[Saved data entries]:
────────────────
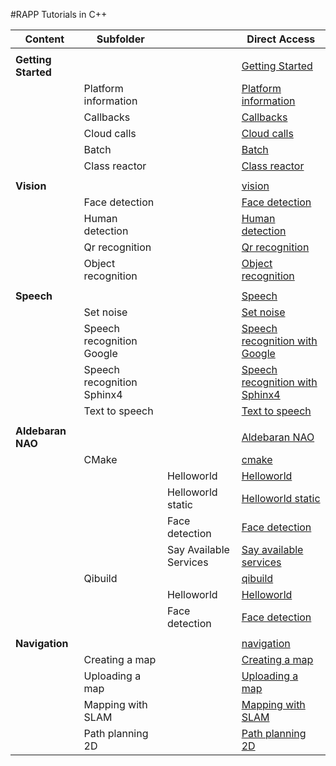 #RAPP Tutorials in C++

| **Content**        | **Subfolder**        |    |**Direct Access** |
|--------------------|----------------------|----|------------------|
|                    |                      |    |                  |
|**Getting Started** |                      |  | [Getting Started](getting_started/) |
|                    | Platform information |  | [Platform information](getting_started/platform_info/) |
|  | Callbacks |  | [Callbacks](getting_started/callbacks/) |
|  | Cloud calls |  | [Cloud calls](getting_started/available_services/) |
|  | Batch |  | [Batch](getting_started/batch/) |
|  | Class reactor |  |  [Class reactor](getting_started/class_reactor/) |
|  |  |  |  |
|**Vision** |  |  | [vision](vision/) |
|  | Face detection |  | [Face detection](vision/face_detection) |
|  | Human detection |  | [Human detection](vision/human_detection) |
|  | Qr recognition |  | [Qr recognition](vision/qr_recognition) |
|  | Object recognition |  | [Object recognition](vision/object_recognition) |
|  |  |  |  |
|**Speech**|  |  | [Speech](speech/) |
|  | Set noise |  | [Set noise](speech/set_noise_profile/) |
|  | Speech recognition Google |  | [Speech recognition with Google](speech/speech_recognition_google) |
|  | Speech recognition Sphinx4 |  | [Speech recognition with Sphinx4](speech/speech_recognition_sphinx4) |
|  | Text to speech |  | [Text to speech](speech/text_to_speech) |
|  |  |  |
|**Aldebaran NAO** |  |  | [Aldebaran NAO](aldebaran_nao/) |
|  | CMake |  | [cmake](aldebaran_nao/cmake) |
|  |  | Helloworld | [Helloworld](aldebaran_nao/cmake/helloworld/) |
|  |  | Helloworld static | [Helloworld static](aldebaran_nao/cmake/helloworld_static) |
|  |  | Face detection | [Face detection](aldebaran_nao/cmake/face_detection) |
|  |  | Say Available Services | [Say available services](aldebaran_nao/cmake/say_services/) |
|  | Qibuild |  | [qibuild](aldebaran_nao/qibuild/) |
|  |  | Helloworld | [Helloworld](aldebaran_nao/qibuild/helloworld/) |
|  |  | Face detection | [Face detection](aldebaran_nao/qibuild/facedetection/) |
|  |  |  |  |
| **Navigation** |  |  | [navigation](navigation/) |
|  | Creating a map |  | [Creating a map](navigation/creating_a_map/) |
|  | Uploading a map |  | [Uploading a map](navigation/uploading_a_map) |
|  | Mapping with SLAM |  | [Mapping with SLAM](navigation/mapping_slam/) |
|  | Path planning 2D |  | [Path planning 2D](navigation/path_planning/) |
────────────────
[Your goal]:
For this exercise, copy word for word the line that contains "[Qr recognition](vision/qr_recognition) |" and every line after it, ending with the last line of the entries above.

[Your response]:
|  | Qr recognition |  | [Qr recognition](vision/qr_recognition) |
|  | Object recognition |  | [Object recognition](vision/object_recognition) |
|  |  |  |  |
|**Speech**|  |  | [Speech](speech/) |
|  | Set noise |  | [Set noise](speech/set_noise_profile/) |
|  | Speech recognition Google |  | [Speech recognition with Google](speech/speech_recognition_google) |
|  | Speech recognition Sphinx4 |  | [Speech recognition with Sphinx4](speech/speech_recognition_sphinx4) |
|  | Text to speech |  | [Text to speech](speech/text_to_speech) |
|  |  |  |
|**Aldebaran NAO** |  |  | [Aldebaran NAO](aldebaran_nao/) |
|  | CMake |  | [cmake](aldebaran_nao/cmake) |
|  |  | Helloworld | [Helloworld](aldebaran_nao/cmake/helloworld/) |
|  |  | Helloworld static | [Helloworld static](aldebaran_nao/cmake/helloworld_static) |
|  |  | Face detection | [Face detection](aldebaran_nao/cmake/face_detection) |
|  |  | Say Available Services | [Say available services](aldebaran_nao/cmake/say_services/) |
|  | Qibuild |  | [qibuild](aldebaran_nao/qibuild/) |
|  |  | Helloworld | [Helloworld](aldebaran_nao/qibuild/helloworld/) |
|  |  | Face detection | [Face detection](aldebaran_nao/qibuild/facedetection/) |
|  |  |  |  |
| **Navigation** |  |  | [navigation](navigation/) |
|  | Creating a map |  | [Creating a map](navigation/creating_a_map/) |
|  | Uploading a map |  | [Uploading a map](navigation/uploading_a_map) |
|  | Mapping with SLAM |  | [Mapping with SLAM](navigation/mapping_slam/) |
|  | Path planning 2D |  | [Path planning 2D](navigation/path_planning/) |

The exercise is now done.